[Start of section]

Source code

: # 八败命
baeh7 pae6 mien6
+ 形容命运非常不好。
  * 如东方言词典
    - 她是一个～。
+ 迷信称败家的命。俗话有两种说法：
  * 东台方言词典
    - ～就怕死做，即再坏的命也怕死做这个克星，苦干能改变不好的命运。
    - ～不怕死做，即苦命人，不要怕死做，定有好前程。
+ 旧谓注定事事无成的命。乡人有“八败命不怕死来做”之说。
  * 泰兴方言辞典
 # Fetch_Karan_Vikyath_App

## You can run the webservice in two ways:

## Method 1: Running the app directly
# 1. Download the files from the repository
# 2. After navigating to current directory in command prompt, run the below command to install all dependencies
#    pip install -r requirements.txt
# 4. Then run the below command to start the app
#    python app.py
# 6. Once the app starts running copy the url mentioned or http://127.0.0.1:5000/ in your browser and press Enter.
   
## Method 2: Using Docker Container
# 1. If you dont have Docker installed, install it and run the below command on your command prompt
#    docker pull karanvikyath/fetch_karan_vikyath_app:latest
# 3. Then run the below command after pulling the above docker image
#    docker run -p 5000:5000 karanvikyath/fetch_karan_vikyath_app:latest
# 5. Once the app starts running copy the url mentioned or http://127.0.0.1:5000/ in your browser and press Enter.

[End of section]

Filter the records for lines holding the string "install". Copy each one.

# 2. After navigating to current directory in command prompt, run the below command to install all dependencies
#    pip install -r requirements.txt
# 1. If you dont have Docker installed, install it and run the below command on your command prompt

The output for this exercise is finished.